» What to produce: Bring together all lines from the listing below that contain the string "Comparison".
++++ Data ++++
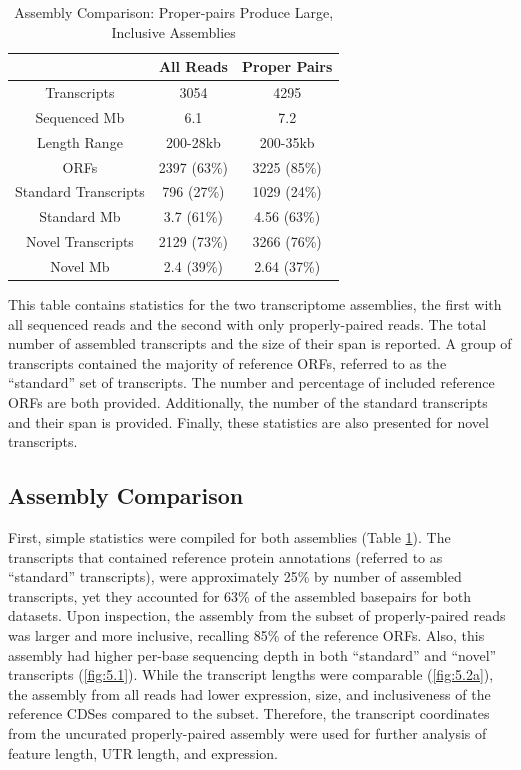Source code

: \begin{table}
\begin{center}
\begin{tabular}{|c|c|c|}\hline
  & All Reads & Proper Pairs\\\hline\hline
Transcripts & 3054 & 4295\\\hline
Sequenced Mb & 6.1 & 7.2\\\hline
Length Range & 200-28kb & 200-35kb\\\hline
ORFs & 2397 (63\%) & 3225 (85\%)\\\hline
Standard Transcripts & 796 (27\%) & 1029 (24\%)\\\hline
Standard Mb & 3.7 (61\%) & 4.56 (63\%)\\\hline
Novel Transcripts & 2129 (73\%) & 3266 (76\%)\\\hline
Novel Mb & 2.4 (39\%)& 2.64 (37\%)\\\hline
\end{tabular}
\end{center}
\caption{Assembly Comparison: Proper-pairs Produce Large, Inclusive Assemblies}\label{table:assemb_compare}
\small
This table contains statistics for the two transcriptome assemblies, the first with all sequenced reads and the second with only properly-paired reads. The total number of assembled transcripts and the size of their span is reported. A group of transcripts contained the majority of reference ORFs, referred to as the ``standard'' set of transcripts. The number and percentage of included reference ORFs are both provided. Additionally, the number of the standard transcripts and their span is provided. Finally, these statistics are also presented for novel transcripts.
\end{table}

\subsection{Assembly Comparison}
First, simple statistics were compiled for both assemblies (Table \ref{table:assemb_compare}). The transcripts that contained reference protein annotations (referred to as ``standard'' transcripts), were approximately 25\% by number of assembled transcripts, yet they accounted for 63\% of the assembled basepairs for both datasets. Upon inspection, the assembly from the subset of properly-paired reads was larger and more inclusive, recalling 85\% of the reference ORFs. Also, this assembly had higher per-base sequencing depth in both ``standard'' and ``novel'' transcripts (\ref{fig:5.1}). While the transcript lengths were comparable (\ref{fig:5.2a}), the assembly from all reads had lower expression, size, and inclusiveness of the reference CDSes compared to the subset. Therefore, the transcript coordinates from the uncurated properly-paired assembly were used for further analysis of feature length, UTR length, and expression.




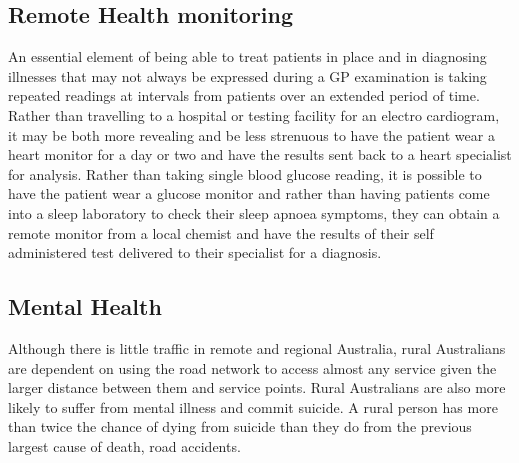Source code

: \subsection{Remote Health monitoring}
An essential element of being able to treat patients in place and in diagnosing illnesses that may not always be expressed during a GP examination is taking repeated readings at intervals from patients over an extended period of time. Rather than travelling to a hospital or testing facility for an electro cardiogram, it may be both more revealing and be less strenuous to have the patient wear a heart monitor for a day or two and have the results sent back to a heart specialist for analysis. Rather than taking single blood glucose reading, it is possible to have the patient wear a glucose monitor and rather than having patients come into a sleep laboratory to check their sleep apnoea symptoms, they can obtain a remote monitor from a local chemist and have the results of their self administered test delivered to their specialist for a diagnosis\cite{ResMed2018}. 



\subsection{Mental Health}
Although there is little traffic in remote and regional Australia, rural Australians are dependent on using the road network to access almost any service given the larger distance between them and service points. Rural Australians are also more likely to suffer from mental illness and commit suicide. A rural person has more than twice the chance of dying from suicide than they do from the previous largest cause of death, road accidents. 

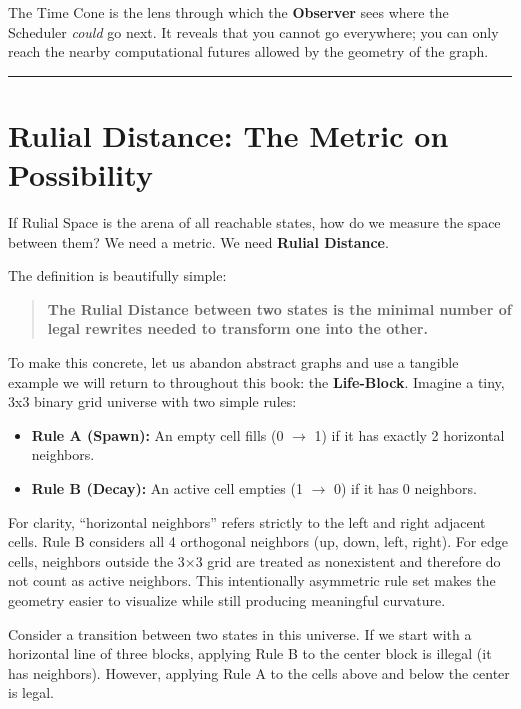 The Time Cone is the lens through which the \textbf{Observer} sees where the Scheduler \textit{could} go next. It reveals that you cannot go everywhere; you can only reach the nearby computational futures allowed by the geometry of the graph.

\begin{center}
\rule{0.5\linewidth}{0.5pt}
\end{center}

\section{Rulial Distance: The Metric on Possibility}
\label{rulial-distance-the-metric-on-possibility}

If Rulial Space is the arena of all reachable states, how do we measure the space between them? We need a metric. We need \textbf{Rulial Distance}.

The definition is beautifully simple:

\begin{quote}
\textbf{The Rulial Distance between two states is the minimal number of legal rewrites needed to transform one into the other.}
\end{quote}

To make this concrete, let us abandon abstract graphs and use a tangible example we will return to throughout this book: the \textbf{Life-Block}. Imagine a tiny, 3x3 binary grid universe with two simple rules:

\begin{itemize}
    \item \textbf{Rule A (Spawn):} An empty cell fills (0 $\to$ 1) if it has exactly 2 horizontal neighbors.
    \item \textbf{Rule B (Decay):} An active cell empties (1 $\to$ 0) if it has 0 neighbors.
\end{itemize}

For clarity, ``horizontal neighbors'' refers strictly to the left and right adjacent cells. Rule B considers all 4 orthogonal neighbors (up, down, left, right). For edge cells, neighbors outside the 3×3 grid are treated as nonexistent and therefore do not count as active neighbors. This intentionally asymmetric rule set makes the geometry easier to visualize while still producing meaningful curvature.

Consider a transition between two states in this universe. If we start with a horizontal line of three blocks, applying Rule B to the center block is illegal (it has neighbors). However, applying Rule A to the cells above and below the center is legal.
++++
» Exercise result:
\caption{Assembly Comparison: Proper-pairs Produce Large, Inclusive Assemblies}\label{table:assemb_compare}
\subsection{Assembly Comparison}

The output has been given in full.